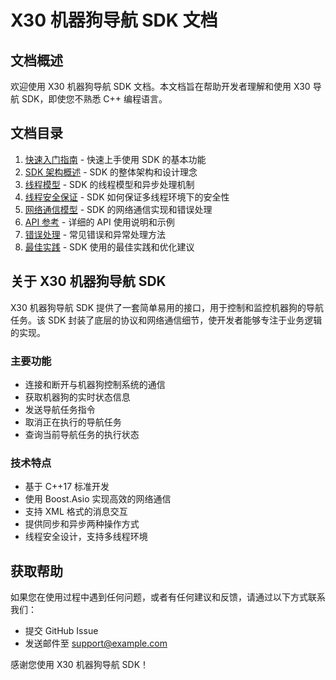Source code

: # X30 机器狗导航 SDK 文档

## 文档概述

欢迎使用 X30 机器狗导航 SDK 文档。本文档旨在帮助开发者理解和使用 X30 导航 SDK，即使您不熟悉 C++ 编程语言。

## 文档目录

1. [快速入门指南](quick_start.md) - 快速上手使用 SDK 的基本功能
2. [SDK 架构概述](architecture.md) - SDK 的整体架构和设计理念
3. [线程模型](threading_model.md) - SDK 的线程模型和异步处理机制
4. [线程安全保证](thread_safety.md) - SDK 如何保证多线程环境下的安全性
5. [网络通信模型](network_model.md) - SDK 的网络通信实现和错误处理
6. [API 参考](api_reference.md) - 详细的 API 使用说明和示例
7. [错误处理](error_handling.md) - 常见错误和异常处理方法
8. [最佳实践](best_practices.md) - SDK 使用的最佳实践和优化建议

## 关于 X30 机器狗导航 SDK

X30 机器狗导航 SDK 提供了一套简单易用的接口，用于控制和监控机器狗的导航任务。该 SDK 封装了底层的协议和网络通信细节，使开发者能够专注于业务逻辑的实现。

### 主要功能

- 连接和断开与机器狗控制系统的通信
- 获取机器狗的实时状态信息
- 发送导航任务指令
- 取消正在执行的导航任务
- 查询当前导航任务的执行状态

### 技术特点

- 基于 C++17 标准开发
- 使用 Boost.Asio 实现高效的网络通信
- 支持 XML 格式的消息交互
- 提供同步和异步两种操作方式
- 线程安全设计，支持多线程环境

## 获取帮助

如果您在使用过程中遇到任何问题，或者有任何建议和反馈，请通过以下方式联系我们：

- 提交 GitHub Issue
- 发送邮件至 support@example.com

感谢您使用 X30 机器狗导航 SDK！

* EXERCISE DESCRIPTION: Each line in the records above that contains the word "机器狗导航" must be copied.

* SOLUTION FOR THIS TASK:
: # X30 机器狗导航 SDK 文档
欢迎使用 X30 机器狗导航 SDK 文档。本文档旨在帮助开发者理解和使用 X30 导航 SDK，即使您不熟悉 C++ 编程语言。
## 关于 X30 机器狗导航 SDK
X30 机器狗导航 SDK 提供了一套简单易用的接口，用于控制和监控机器狗的导航任务。该 SDK 封装了底层的协议和网络通信细节，使开发者能够专注于业务逻辑的实现。
感谢您使用 X30 机器狗导航 SDK！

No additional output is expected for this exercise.